Se cominciassimo a gettare in mare le vecchie auto, l’inquinamento che produrremmo dovrebbe indurci a smettere di fabbricare auto o a cambiare la pessima abitudine di gettarle in mare?

La professoressa ci dà un’ultima informazione: “gli scienziati hanno calcolato che se dovessimo vietare tutti gli imballaggi di plastica e sostituirli con alternative di carta, vetro e alluminio, la quantità di materiali richiesti, la quantità di energia e le emissioni di CO2, sarebbero immense. Quindi vietare la plastica non è certamente la strada da seguire”.
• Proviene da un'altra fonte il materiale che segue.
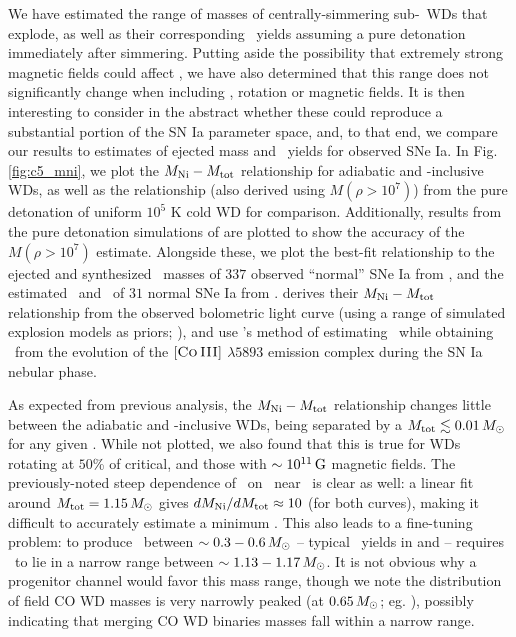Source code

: We have estimated the range of masses of centrally-simmering sub-\Mch\ WDs that explode, as well as their corresponding \MNi\ yields assuming a pure detonation immediately after simmering.  Putting aside the possibility that extremely strong magnetic fields could affect \vconv, we have also determined that this range does not significantly change when including \dnabconv, rotation or magnetic fields.  It is then interesting to consider in the abstract whether these could reproduce a substantial portion of the SN Ia parameter space, and, to that end, we compare our results to estimates of ejected mass and \Ni\ yields for observed SNe Ia.  In Fig. \ref{fig:c5_mni}, we plot the $\MNi-\Mtot$ relationship for adiabatic and \dnabconv-inclusive WDs, as well as the relationship (also derived using $M(\rho>10^7)$) from the pure detonation of uniform $10^5$ K cold WD for comparison.  Additionally, results from the pure detonation simulations of \cite{sim+10} are plotted to show the accuracy of the $M(\rho>10^7)$ estimate.  Alongside these, we plot the best-fit relationship to the ejected and synthesized \Ni\ masses of $337$ observed ``normal'' \citep{bran+06} SNe Ia from \cite{scalzrs14}, and the estimated \Mtot\ and \MNi\ of $31$ normal SNe Ia from \cite{chil+15}.  \cite{scalzrs14} derives their $\MNi-\Mtot$ relationship from the observed bolometric light curve (using a range of simulated explosion models as priors; \citealt{scalz+14}), and \cite{chil+15} use \cite{scalzrs14}'s method of estimating \Mtot\ while obtaining \MNi\ from the evolution of the $[\textsc{Co\,III}]$ $\lambda5893$ emission complex during the SN Ia nebular phase.


As expected from previous analysis, the $\MNi-\Mtot$ relationship changes little between the adiabatic and \dnabconv-inclusive WDs, being separated by a $\Mtot\lesssim0.01\,\Msun$ for any given \MNi.  While not plotted, we also found that this is true for WDs rotating at $50$\% of critical, and those with $\sim10^{11}\,\mathrm{G}$ magnetic fields.  The previously-noted steep dependence of \MNi\ on \Mtot\ near \Mcrit\ is clear as well: a linear fit around $\Mtot = 1.15\,\Msun$ gives $d\MNi/d\Mtot \approx 10$ (for both curves), making it difficult to accurately estimate a minimum \MNi.  This also leads to a fine-tuning problem: to produce \MNi\ between $\sim0.3-0.6\,\Msun$ -- typical \MNi\ yields in \cite{scalzrs14} and \cite{chil+15} -- requires \Mtot\ to lie in a narrow range between $\sim 1.13 - 1.17\,\Msun$.  It is not obvious why a progenitor channel would favor this mass range, though we note the distribution of field CO WD masses is very narrowly peaked (at $0.65\,\Msun$; eg. \citealt{tremb09, klei+13}), possibly indicating that merging CO WD binaries masses fall within a narrow range.

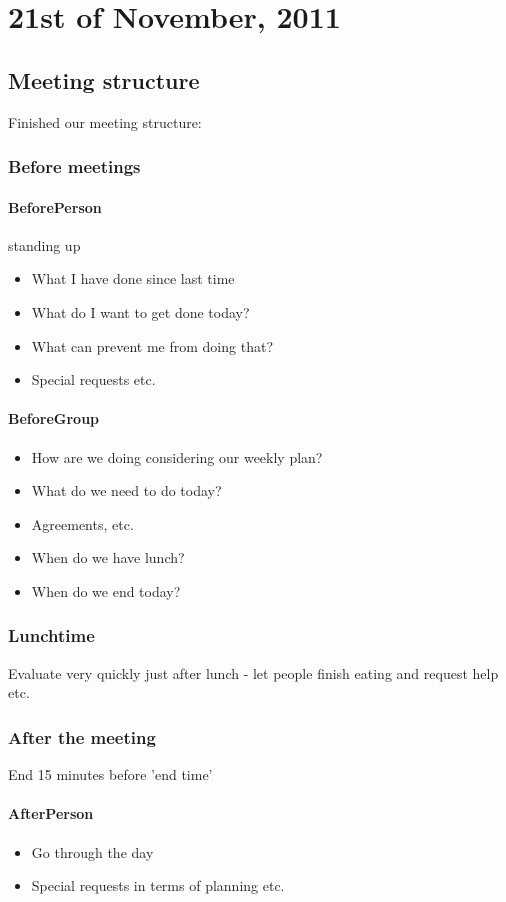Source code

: \section{21st of November, 2011}
\subsection{Meeting structure}
Finished our meeting structure: \\
\subsubsection{Before meetings}
\paragraph{BeforePerson}
standing up
\begin{itemize}
\item What I have done since last time
\item What do I want to get done today?
\item What can prevent me from doing that?
\item Special requests etc.
\end{itemize}
\paragraph{BeforeGroup}
\begin{itemize}
\item How are we doing considering our weekly plan?
\item What do we need to do today?
\item Agreements, etc.
\item When do we have lunch?
\item When do we end today?
\end{itemize}

\subsubsection{Lunchtime}
Evaluate very quickly just after lunch - let people finish eating and request help etc.

\subsubsection{After the meeting} 
End 15 minutes before 'end time'
\paragraph{AfterPerson}
\begin{itemize}
\item Go through the day
\item Special requests in terms of planning etc.
\end{itemize}

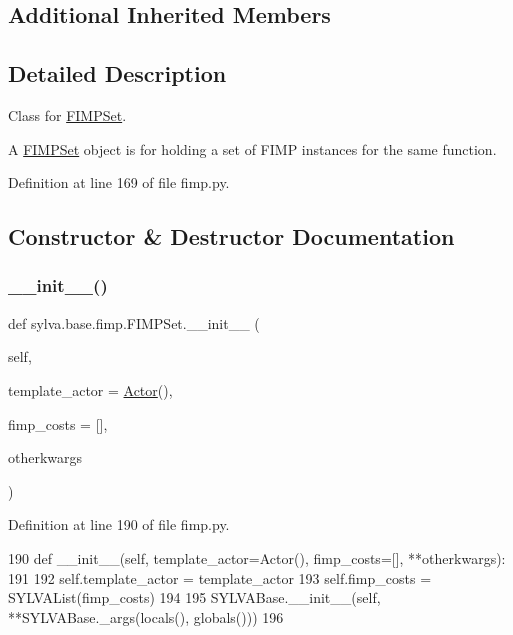 \subsection*{Additional Inherited Members}


\subsection{Detailed Description}
Class for \hyperlink{classsylva_1_1base_1_1fimp_1_1_f_i_m_p_set}{F\+I\+M\+P\+Set}. 

A \hyperlink{classsylva_1_1base_1_1fimp_1_1_f_i_m_p_set}{F\+I\+M\+P\+Set} object is for holding a set of F\+I\+MP instances for the same function. 

Definition at line 169 of file fimp.\+py.



\subsection{Constructor \& Destructor Documentation}
\mbox{\label{classsylva_1_1base_1_1fimp_1_1_f_i_m_p_set_a96a122cc6ae09985c360143cdb7eca58}} 
\subsubsection{\texorpdfstring{\+\_\+\+\_\+init\+\_\+\+\_\+()}{\_\_init\_\_()}}
{\footnotesize\ttfamily def sylva.\+base.\+fimp.\+F\+I\+M\+P\+Set.\+\_\+\+\_\+init\+\_\+\+\_\+ (\begin{DoxyParamCaption}\item[{}]{self,  }\item[{}]{template\+\_\+actor = {\ttfamily \hyperlink{classsylva_1_1base_1_1sdf_1_1_actor}{Actor}()},  }\item[{}]{fimp\+\_\+costs = {\ttfamily \mbox{[}\mbox{]}},  }\item[{}]{otherkwargs }\end{DoxyParamCaption})}



Definition at line 190 of file fimp.\+py.


\begin{DoxyCode}
190     \textcolor{keyword}{def }\_\_init\_\_(self, template\_actor=Actor(), fimp\_costs=[], **otherkwargs):
191 
192         self.template\_actor = template\_actor
193         self.fimp\_costs = SYLVAList(fimp\_costs)
194 
195         SYLVABase.\_\_init\_\_(self, **SYLVABase.\_args(locals(), globals()))
196 
\end{DoxyCode}


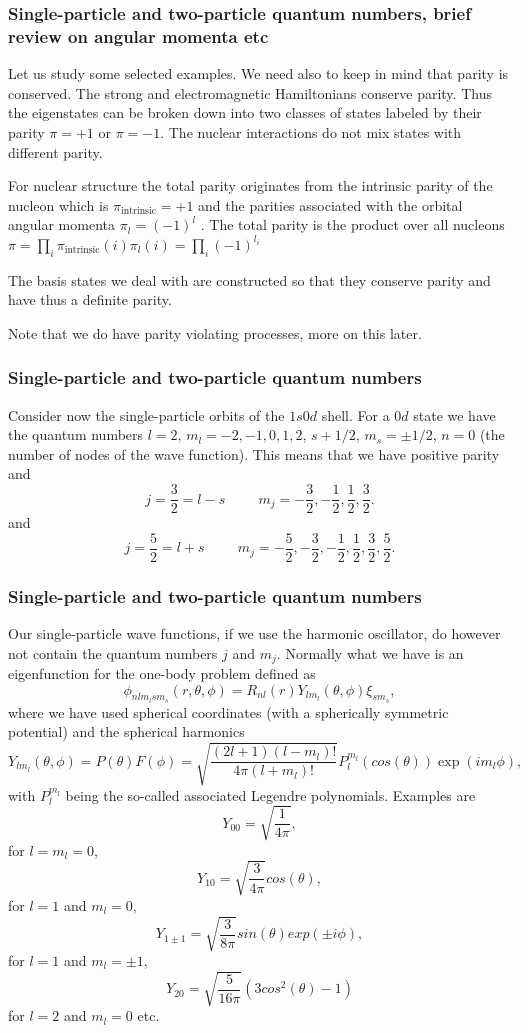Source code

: \documentclass[compress]{beamer}
\begin{document}
\frame
{
\frametitle{Single-particle and two-particle quantum numbers, brief review on angular momenta etc}

\begin{small}
{\scriptsize
Let us study some selected examples. We need also to keep in mind that parity is conserved.
The strong and electromagnetic Hamiltonians conserve parity. Thus the eigenstates can be
broken down into two classes of states labeled by their parity $\pi= +1$ or $\pi=-1$.
The nuclear interactions do not mix states with different parity.

For nuclear structure the total parity originates
from the intrinsic parity of the nucleon which is $\pi_{\mathrm{intrinsic}}=+1$ 
and the parities associated with
the orbital angular momenta $\pi_l=(-1)^l$ . The total parity is the product over all nucleons
$\pi = \prod_i \pi_{\mathrm{intrinsic}}(i)\pi_l(i) = \prod_i (-1)^{l_i}$

The basis states we deal with are constructed so that they conserve parity and have thus a definite parity. 

Note that we do have parity violating processes, more on this later. 
}
\end{small}
}


\frame
{
\frametitle{Single-particle and two-particle quantum numbers}

\begin{small}
{\scriptsize
Consider now the single-particle orbits of the $1s0d$ shell. 
For a $0d$ state we have the quantum numbers $l=2$, $m_l=-2,-1,0,1,2$, $s+1/2$, $m_s=\pm 1/2$,
$n=0$ (the number of nodes of the wave function).   This means that we have positive parity and
\[
j=\frac{3}{2}=l-s\hspace{1cm} m_j=-\frac{3}{2},-\frac{1}{2},\frac{1}{2},\frac{3}{2}.
\]
and
\[
j=\frac{5}{2}=l+s\hspace{1cm} m_j=-\frac{5}{2},-\frac{3}{2},-\frac{1}{2},\frac{1}{2},\frac{3}{2},\frac{5}{2}.
\]
}
\end{small}
}



\frame
{
\frametitle{Single-particle and two-particle quantum numbers}

\begin{small}
{\scriptsize
Our single-particle wave functions, if we use the harmonic oscillator, do however not contain the quantum numbers $j$ and $m_j$.
Normally what we have is an eigenfunction for the one-body problem defined as
\[
\phi_{nlm_lsm_s}(r,\theta,\phi)=R_{nl}(r)Y_{lm_l}(\theta,\phi)\xi_{sm_s},
\]
where we have used spherical coordinates (with a spherically symmetric potential) and the spherical harmonics 
\[
    Y_{lm_l}(\theta,\phi)=P(\theta)F(\phi)=\sqrt{\frac{(2l+1)(l-m_l)!}{4\pi (l+m_l)!}}
                      P_l^{m_l}(cos(\theta))\exp{(im_l\phi)},
\]
with $P_l^{m_l}$ being the so-called associated Legendre polynomials. 
Examples are
\[
   Y_{00}=\sqrt{\frac{1}{4\pi}},
\]
for $l=m_l=0$, 
\[
   Y_{10}=\sqrt{\frac{3}{4\pi}}cos(\theta),
\]
for $l=1$ and $m_l=0$, 
\[
   Y_{1\pm 1}=\sqrt{\frac{3}{8\pi}}sin(\theta)exp(\pm i\phi),
\]
for  $l=1$ and $m_l=\pm 1$, 
\[
   Y_{20}=\sqrt{\frac{5}{16\pi}}(3cos^2(\theta)-1)
\]
for $l=2$ and $m_l=0$ etc. 
}
\end{small}
}
\end{document}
Ma – si obietta – la plastica non si degrada. “E perché dovrebbe?” chiede la professoressa. “Neanche i metalli si degradano. La plastica è una risorsa funzionale e preziosa come i metalli. Si può riciclare e recuperare”.

Le vie del riuso sono infinite. Dunque si può smettere di odiare la plastica. Non va messa al bando la plastica, ma l’irragionevolezza.

ORGOGLIO ITALIANO

La plastica è una straordinaria invenzione  che ha migliorato la nostra qualità della vita e bisogna ringraziare di ciò specialmente un italiano, l’ingegnere chimico Giulio Natta, del Politecnico di Milano, che si guadagnò il premio Nobel nel 1963  proprio per i suoi studi nel campo della tecnologia dei polimeri.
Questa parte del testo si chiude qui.